My friend, Neil, was going on and on about the book right around the time Greer was due. Honestly, I wasn’t really listening that closely to his book description, probably because he was focused on the big picture part of it. That part, which Neil should probably write about because he was STOKED about this information, has a bunch to do with a guy named Larry Taunton. The name wasn’t familiar to me at all, most likely because his Wiki description begins like this: is an American author, columnist, and cultural commentator based out of Birmingham, Alabama who serves as the Executive Director of Fixed Point Foundation, a non-profit dedicated to the public defense of the Christian faith.

And then there is this: Taunton has personally engaged some of the most outspoken opponents of Christianity, including Richard Dawkins, Christopher Hitchens, and Peter Singer.
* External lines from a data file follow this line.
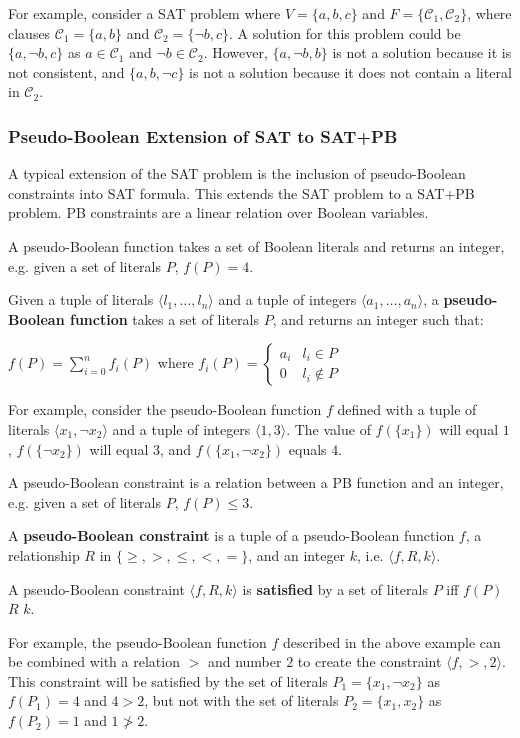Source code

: For example, consider a SAT problem where $V = \{a,b,c\}$ and $F = \{\mathcal{C}_1,\mathcal{C}_2\}$, where clauses $\mathcal{C}_1 = \{a,b\}$ and $\mathcal{C}_2 = \{\neg b, c\}$.
A solution for this problem could be $\{a,\neg b,c\}$ as $a \in \mathcal{C}_1$ and $\neg b \in \mathcal{C}_2$.
However, $\{a, \neg b, b\}$ is not a solution because it is not consistent, and $\{a, b, \neg c\}$ is not a solution because it does not contain a literal in $\mathcal{C}_2$.  


\subsubsection{Pseudo-Boolean Extension of SAT to SAT+PB}
A typical extension of the SAT problem is the inclusion of pseudo-Boolean constraints \citep{dixon2004automating} into SAT formula.
This extends the SAT problem to a SAT+PB problem.
PB constraints are a linear relation over Boolean variables.

A pseudo-Boolean function takes a set of Boolean literals and returns an integer, e.g. given a set of literals $P$, $f(P) = 4$.
\begin{defs}
\label{impl.PBfunction}
Given a tuple of literals $\langle l_1,\ldots,l_n \rangle$ and a tuple of integers $\langle a_1,\ldots,a_n\rangle$,
a \textbf{pseudo-Boolean function} takes a set of literals $P$, and returns an integer such that:

$f(P) = \sum \limits_{i=0}^n f_i(P)$
where $f_i(P) = \begin{cases} a_i & l_i \in P \\ 0 & l_i \not \in P \end{cases}$
\end{defs}
For example, consider the pseudo-Boolean function $f$ defined with a tuple of literals $\langle x_1, \neg x_2\rangle$ and a tuple of integers $\langle 1,3\rangle$.
The value of $f(\{x_1\})$ will equal $1$, $f(\{\neg x_2\})$ will equal $3$, and $f(\{x_1,\neg x_2\})$ equals $4$.

A pseudo-Boolean constraint is a relation between a PB function and an integer, e.g. given a set of literals $P$, $f(P) \leq 3$.
\begin{defs}
\label{impl.PBConstraint}
A \textbf{pseudo-Boolean constraint} is a tuple of a pseudo-Boolean function $f$, a relationship  $R$ in $\{\geq,>,\leq,<,=\}$, and an integer $k$, i.e. $\langle f,R,k\rangle$.
\end{defs}

\begin{defs}
A pseudo-Boolean constraint $\langle f,R,k\rangle$ is \textbf{satisfied} by a set of literals $P$ iff $ f(P)$ $R$ $k$.
\end{defs}
For example, the pseudo-Boolean function $f$ described in the above example can be combined with a relation $>$ and number $2$ to create the constraint $\langle f, >, 2 \rangle$.  
This constraint will be satisfied by the set of literals $P_1 = \{ x_1, \neg x_2 \}$ as $f(P_1) = 4$ and $4 > 2$, 
but not with the set of literals $P_2 = \{ x_1,  x_2 \}$ as $f(P_2) = 1$  and $ 1 \not > 2$.

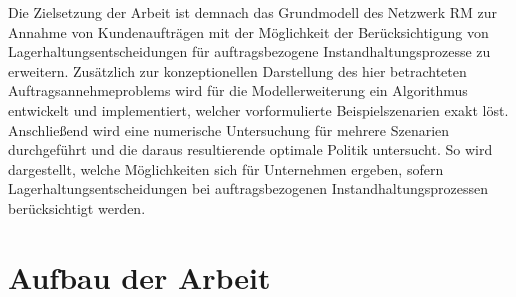 
Die Zielsetzung der Arbeit ist demnach das Grundmodell des Netzwerk RM zur Annahme von Kundenaufträgen mit der Möglichkeit der Berücksichtigung von Lagerhaltungsentscheidungen für auftragsbezogene Instandhaltungsprozesse zu erweitern. Zusätzlich zur konzeptionellen Darstellung des hier betrachteten Auftragsannehmeproblems wird für die Modellerweiterung ein Algorithmus entwickelt und implementiert, welcher vorformulierte Beispielszenarien exakt löst. Anschließend wird eine numerische Untersuchung für mehrere Szenarien durchgeführt und die daraus resultierende optimale Politik untersucht. So wird dargestellt, welche Möglichkeiten sich für Unternehmen ergeben, sofern Lagerhaltungsentscheidungen bei auftragsbezogenen Instandhaltungsprozessen berücksichtigt werden.

\section{Aufbau der Arbeit}

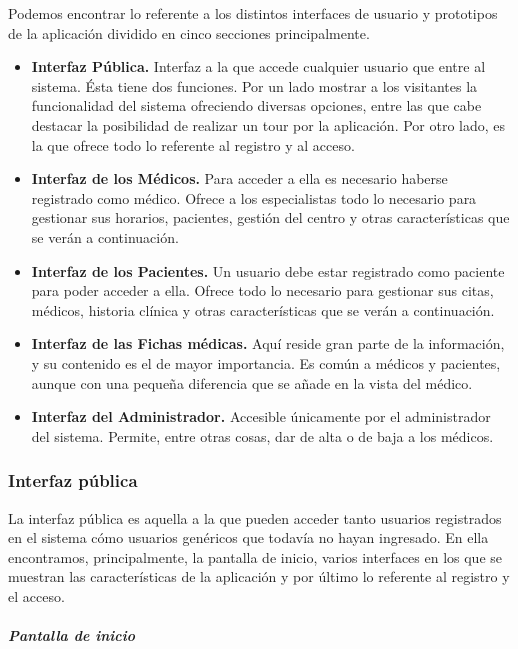 \documentclass[a4paper,oneside,11pt]{book}
\begin{document}
	Podemos encontrar lo referente a los distintos interfaces de usuario y prototipos de la aplicación dividido en cinco secciones principalmente.
	\begin{itemize}
	\item \textbf{Interfaz Pública.} Interfaz a la que accede cualquier usuario que entre al sistema. Ésta tiene dos funciones. Por un lado mostrar a los visitantes la funcionalidad del sistema ofreciendo diversas opciones, entre las que cabe destacar la posibilidad de realizar un tour por la aplicación. Por otro lado, es la que ofrece todo lo referente al registro y al acceso.
	\item \textbf{Interfaz de los Médicos.} Para acceder a ella es necesario haberse registrado como médico. Ofrece a los especialistas todo lo necesario para gestionar sus horarios, pacientes, gestión del centro y otras características que se verán a continuación.
	\item \textbf{Interfaz de los Pacientes.} Un usuario debe estar registrado como paciente para poder acceder a ella. Ofrece todo lo necesario para gestionar sus citas, médicos, historia clínica y otras características que se verán a continuación.
	\item \textbf{Interfaz de las Fichas médicas.} Aquí reside gran parte de la información, y su contenido es el de mayor importancia. Es común a médicos y pacientes, aunque con una pequeña diferencia que se añade en la vista del médico.
	\item \textbf{Interfaz del Administrador.} Accesible únicamente por el administrador del sistema. Permite, entre otras cosas, dar de alta o de baja a los médicos.
	\end{itemize}
	
	\subsubsection{Interfaz pública} %
		\label{sub:iu_interfaz_publica}
		
		La interfaz pública es aquella a la que pueden acceder tanto usuarios registrados en el sistema cómo usuarios genéricos que todavía no hayan ingresado. En ella encontramos, principalmente, la pantalla de inicio, varios interfaces en los que se muestran las características de la aplicación y por último lo referente al registro y el acceso.
		
		\subparagraph{Pantalla de inicio} %
		\label{par:iu_pantalla_de_inicio}
		
\end{document}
His often controversial and outspoken beliefs led to his dismissal from The Altamont School, an independent college preparatory school in Birmingham, Alabama. In 2007, he organized “The God Delusion Debate,” on the merits of Dawkins’ arguments against Christianity as set forth in his bestselling book, The God Delusion. The discussion was heard by over a million people worldwide. In 2008, he chaired a follow-up debate at the University of Oxford. In addition to producing several Fixed Point films, Larry, along with his team, launched LookUp316.com in February 2011, a project that displayed the message of John 3:16 before a Super Bowl audience. He has been a guest on a variety of television and radio shows, and has been quoted by the New York Times and Vanity Fair, among other newspapers and magazines.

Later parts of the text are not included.